Each record below is to be copied exactly; the pictures are to be omitted.

....................

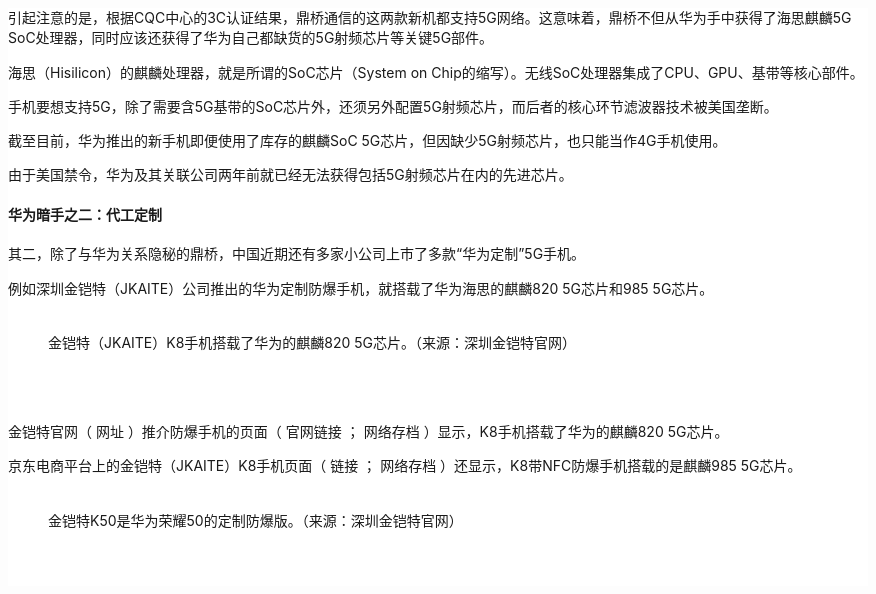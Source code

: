   引起注意的是，根据CQC中心的3C认证结果，鼎桥通信的这两款新机都支持5G网络。这意味着，鼎桥不但从华为手中获得了海思麒麟5G SoC处理器，同时应该还获得了华为自己都缺货的5G射频芯片等关键5G部件。
 </p>
 <p>
  海思（Hisilicon）的麒麟处理器，就是所谓的SoC芯片（System on Chip的缩写）。无线SoC处理器集成了CPU、GPU、基带等核心部件。
 </p>
 <p>
  手机要想支持5G，除了需要含5G基带的SoC芯片外，还须另外配置5G射频芯片，而后者的核心环节滤波器技术被美国垄断。
 </p>
 <p>
  截至目前，华为推出的新手机即便使用了库存的麒麟SoC 5G芯片，但因缺少5G射频芯片，也只能当作4G手机使用。
 </p>
 <p>
  由于美国禁令，华为及其关联公司两年前就已经无法获得包括5G射频芯片在内的先进芯片。
 </p>
 <h4>
  华为暗手之二：代工定制
 </h4>
 <p>
  其二，除了与华为关系隐秘的鼎桥，中国近期还有多家小公司上市了多款“华为定制”5G手机。
 </p>
 <p>
  例如深圳金铠特（JKAITE）公司推出的华为定制防爆手机，就搭载了华为海思的麒麟820 5G芯片和985 5G芯片。
 </p>
 <figure class="wp-caption alignnone" id="attachment_103301401" style="width: 600px">
  <img alt="" class="size-full wp-image-103301401" src="https://i.ntdtv.com/assets/uploads/2021/12/id13454139-JKAITE-K8-600x809.jpg"/>
  <br/><figcaption class="wp-caption-text">
   金铠特（JKAITE）K8手机搭载了华为的麒麟820 5G芯片。（来源：深圳金铠特官网）
  </figcaption><br/>
 </figure><br/>
 <p>
  金铠特官网（
  <ok href="http://www.jkaite.com/" rel="noopener noreferrer" target="_blank">
   网址
  </ok>
  ）推介防爆手机的页面（
  <ok href="http://www.jkaite.com/pd.jsp?id=15#_jcp=3_1" rel="noopener noreferrer" target="_blank">
   官网链接
  </ok>
  ；
  <ok href="https://archive.ph/0fSLh" rel="noopener noreferrer" target="_blank">
   网络存档
  </ok>
  ）显示，K8手机搭载了华为的麒麟820 5G芯片。
 </p>
 <p>
  京东电商平台上的金铠特（JKAITE）K8手机页面（
  <ok href="http://www.jkaite.com/pd.jsp?id=11#_jcp=3_2" rel="noopener noreferrer" target="_blank">
   链接
  </ok>
  ；
  <ok href="https://archive.vn/HPS1u" rel="noopener noreferrer" target="_blank">
   网络存档
  </ok>
  ）还显示，K8带NFC防爆手机搭载的是麒麟985 5G芯片。
 </p>
 <figure class="wp-caption alignnone" id="attachment_103301400" style="width: 600px">
  <img alt="" class="size-full wp-image-103301400" src="https://i.ntdtv.com/assets/uploads/2021/12/id13454138-JKAITE-T50-600x946.jpg"/>
  <br/><figcaption class="wp-caption-text">
   金铠特K50是华为荣耀50的定制防爆版。（来源：深圳金铠特官网）
  </figcaption><br/>
 </figure><br/>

....................

(REPLY TO THE TASK):
Source code

:   引起注意的是，根据CQC中心的3C认证结果，鼎桥通信的这两款新机都支持5G网络。这意味着，鼎桥不但从华为手中获得了海思麒麟5G SoC处理器，同时应该还获得了华为自己都缺货的5G射频芯片等关键5G部件。
 </p>
 <p>
  海思（Hisilicon）的麒麟处理器，就是所谓的SoC芯片（System on Chip的缩写）。无线SoC处理器集成了CPU、GPU、基带等核心部件。
 </p>
 <p>
  手机要想支持5G，除了需要含5G基带的SoC芯片外，还须另外配置5G射频芯片，而后者的核心环节滤波器技术被美国垄断。
 </p>
 <p>
  截至目前，华为推出的新手机即便使用了库存的麒麟SoC 5G芯片，但因缺少5G射频芯片，也只能当作4G手机使用。
 </p>
 <p>
  由于美国禁令，华为及其关联公司两年前就已经无法获得包括5G射频芯片在内的先进芯片。
 </p>
 <h4>
  华为暗手之二：代工定制
 </h4>
 <p>
  其二，除了与华为关系隐秘的鼎桥，中国近期还有多家小公司上市了多款“华为定制”5G手机。
 </p>
 <p>
  例如深圳金铠特（JKAITE）公司推出的华为定制防爆手机，就搭载了华为海思的麒麟820 5G芯片和985 5G芯片。
 </p>
 <figure class="wp-caption alignnone" id="attachment_103301401" style="width: 600px">
  <img alt="" class="size-full wp-image-103301401" src="https://i.ntdtv.com/assets/uploads/2021/12/id13454139-JKAITE-K8-600x809.jpg"/>
  <br/><figcaption class="wp-caption-text">
   金铠特（JKAITE）K8手机搭载了华为的麒麟820 5G芯片。（来源：深圳金铠特官网）
  </figcaption><br/>
 </figure><br/>
 <p>
  金铠特官网（
  <ok href="http://www.jkaite.com/" rel="noopener noreferrer" target="_blank">
   网址
  </ok>
  ）推介防爆手机的页面（
  <ok href="http://www.jkaite.com/pd.jsp?id=15#_jcp=3_1" rel="noopener noreferrer" target="_blank">
   官网链接
  </ok>
  ；
  <ok href="https://archive.ph/0fSLh" rel="noopener noreferrer" target="_blank">
   网络存档
  </ok>
  ）显示，K8手机搭载了华为的麒麟820 5G芯片。
 </p>
 <p>
  京东电商平台上的金铠特（JKAITE）K8手机页面（
  <ok href="http://www.jkaite.com/pd.jsp?id=11#_jcp=3_2" rel="noopener noreferrer" target="_blank">
   链接
  </ok>
  ；
  <ok href="https://archive.vn/HPS1u" rel="noopener noreferrer" target="_blank">
   网络存档
  </ok>
  ）还显示，K8带NFC防爆手机搭载的是麒麟985 5G芯片。
 </p>
 <figure class="wp-caption alignnone" id="attachment_103301400" style="width: 600px">
  <img alt="" class="size-full wp-image-103301400" src="https://i.ntdtv.com/assets/uploads/2021/12/id13454138-JKAITE-T50-600x946.jpg"/>
  <br/><figcaption class="wp-caption-text">
   金铠特K50是华为荣耀50的定制防爆版。（来源：深圳金铠特官网）
  </figcaption><br/>
 </figure><br/>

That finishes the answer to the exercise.